A breezy, entertaining popcorn flick with a dash of smarts, 2004's National Treasure far surpassed my admittedly low expectations. In contrast to last year's The Da Vinci Code, a similarly breezy popcorn flick begging to be taken seriously, Nicolas Cage's flick never aspired to be anything more than Indiana Jones Lite.
With National Treasure: Book of Secrets, producer Jerry Bruckheimer and director Jon Turteltaub have all the necessary pieces in place for a quality sequel. Cage, Jon Voight and other key castmembers are back for the follow-up, joined by two impressive additions: Oscar-winner Helen Mirren and multiple Oscar nominee Ed Harris.
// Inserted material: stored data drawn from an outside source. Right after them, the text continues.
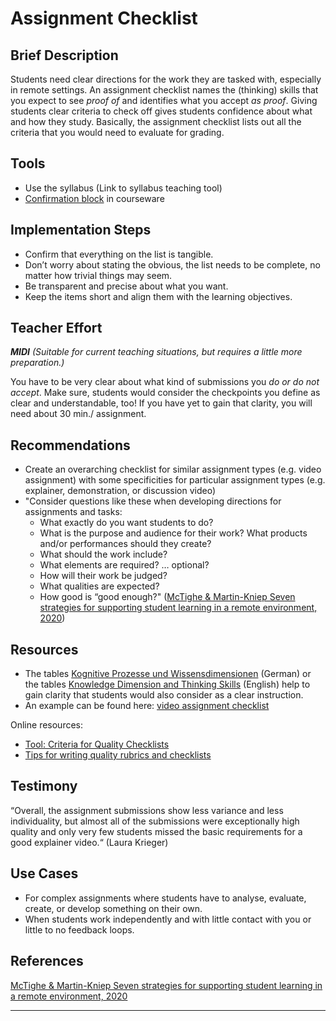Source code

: # Assignment Checklist 
## Brief Description 
Students need clear directions for the work they are tasked with, especially in remote settings. 
An assignment checklist names the (thinking) skills that you expect to see *proof of* and identifies 
what you accept *as proof*. Giving students clear criteria to check off gives students confidence about 
what and how they study. 
Basically, the assignment checklist lists out all the criteria that you would need to evaluate for grading. 
## Tools
- Use the syllabus (Link to syllabus teaching tool)
- <a href="https://hilfe.studip.de/help/4.6/en/Basis/CoursewareBloeckeBestaetigung" target="_blank">Confirmation block</a> in courseware 

## Implementation Steps
- Confirm that everything on the list is tangible.  
- Don’t worry about stating the obvious, the list needs to be complete, no matter how trivial things may seem. 
- Be transparent and precise about what you want. 
- Keep the items short and align them with the learning objectives. 

## Teacher Effort
***MIDI** (Suitable for current teaching situations, but requires a little more preparation.)*

You have to be very clear about what kind of submissions you *do or do not accept*. Make sure, students would consider the checkpoints you define as clear and understandable, too! 
If you have yet to gain that clarity, you will need about 30 min./ assignment. 

## Recommendations
- Create an overarching checklist for similar assignment types (e.g. video assignment) with some specificities for particular assignment types (e.g. explainer, demonstration, or discussion video)
- "Consider questions like these when developing directions for assignments and tasks: 
    - What exactly do you want students to do?
    - What is the purpose and audience for their work? What products and/or performances should they create? 
    - What should the work include? 
    - What elements are required? … optional? 
    - How will their work be judged? 
    - What qualities are expected? 
    - How good is “good enough?"  (<a href="https://www.ascd.org/blogs/seven-strategies-for-supporting-student-learning-in-a-remote-environment">McTighe & Martin-Kniep Seven strategies for supporting student learning in a remote environment, 2020</a>)
  
## Resources
- The tables <a href=" /static/tbcore/support_documents/Kognitive_Prozesse_Wissensdimensionen.pdf " target="_blank">Kognitive Prozesse und Wissensdimensionen</a> (German)  or the tables 
<a href="https://www.celt.iastate.edu/wp-content/uploads/2015/09/RevisedBloomsHandout-1.pdf " target="_blank">Knowledge Dimension and Thinking Skills</a> 
(English) help to gain clarity that students would also consider as a clear instruction. 
- An example can be found here: <a href=" /static/tbcore/support_documents/Video_assignment_checklist.pdf " target="_blank">video assignment checklist</a>

Online resources:
- <a href="https://lciltd.org/resources/criteria-for-quality-checklists" target="_blank">Tool: Criteria for Quality Checklists</a>
- <a href="https://lciltd.org/resources/tips-for-writing-quality-rubrics-and-checklists" target="_blank">Tips for writing quality rubrics and checklists</a>

## Testimony 
“Overall, the assignment submissions show less variance and less individuality, but almost all of the submissions were exceptionally high quality and only very few students missed the basic requirements for a good explainer video.“  (Laura Krieger) 
## Use Cases
- For complex assignments where students have to analyse, evaluate, create, or develop something on their own. 
- When students work independently and with little contact with you or little to no feedback loops. 
## References
<a href="https://www.ascd.org/blogs/seven-strategies-for-supporting-student-learning-in-a-remote-environment">McTighe & Martin-Kniep Seven strategies for supporting student learning in a remote environment, 2020</a>
  
[//]: <> (Reusable='yes') 

----
[//]: <> (task_complexity='2')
Aiding their efforts is an intriguing premise involving John Wilkes Booth and the Lincoln assassination -- the perfect launching point for another lively journey through the pages of American history.
Unfortunately, Book of Secrets crashes and burns shortly after takeoff, with Cage and Co. delivering a lackluster follow-up largely devoid of the fun and excitement of the original.
The sequel's story starts off shortly after the events depicted in the first movie. Once dismissed as deluded conspiracy nuts, Ben Gates (Cage) and his father Patrick (Voight) are now regarded as respected historians thanks to their discovery of the long-lost Knights Templar treasure. But their newly restored family reputation is suddenly imperiled when a mysterious southerner (Harris) surfaces, proffering what appear to be the previously missing pages from the diary of John Wilkes Booth. Not all that big of a deal, except that the missing pages happen to implicate Ben's great-great grandfather as the primary architect of the Lincoln assassination.
Convinced of their ancestor's innocence and justifiably unsettled by the discovery's history-altering implications, father and son set forth to uncover the truth and once again restore the Gates family's good name. With each successive clue comes a new, earth-shattering revelation, and their endeavor quickly evolves into a quest to find the fabled Lost City of Gold, a treasure-packed site reportedly constructed by Native Americans long before the Europeans arrived.
Ben's treasure-hunting cohorts Riley (Justin Bartha) and Abigail (Diane Kruger) are once again pressed into duty as comic relief and eye candy, respectively, and Ben's mother (Mirren), conveniently a renowned expert in pre-Colombian language and culture, joins the hunt as well. Hot on their trail is Harris and his cronies -- and they've got guns.
For the most part, the hunt is an underhwelming one. The original National Treasure cleverly played off America's obsession with conspiracy theories, taking a few kernels of historical truth and developing them into several enticing "what if" scenarios. Book of Secrets, in its determination to ratchet up the stakes, abandons that formula in favor of pure storytelling spectacle. A Presidential kidnapping! A city made entirely of gold! A secret White House book that holds truth to every American conspiracy since the Revolution! Whatever.
For the most part, the cast's notable additions add little to the movie. While Mirren's character has her moments parrying with on-screen ex Voight, Harris's villain is a surprisingly toothless one -- and not nearly villainous enough.
The lone exception among the cast's newcomers is Bruce Greenwood, whose turn as the American President is surprisingly...presidential.
Among the cast's holdovers, Bartha's character is once again offered little more than the occasional witty one-liner, and Euro Kruger appears to have made little progress in mastering the American accent since the first movie -- her linguistic lapses are as distracting as ever. Stars Voight and Cage are perfectly fine reprising their resptective roles as father-and-son adventurers, but gone is much the tension that made their relationship interesting the first time around.
I won't give away Book of Secrets' ending, but I can wager a guess that you'll be as unimpressed with it as I was. If 2004's National Treasure was Indiana Jones Lite, this disappointing sequel could very well be called National Treasure Lite.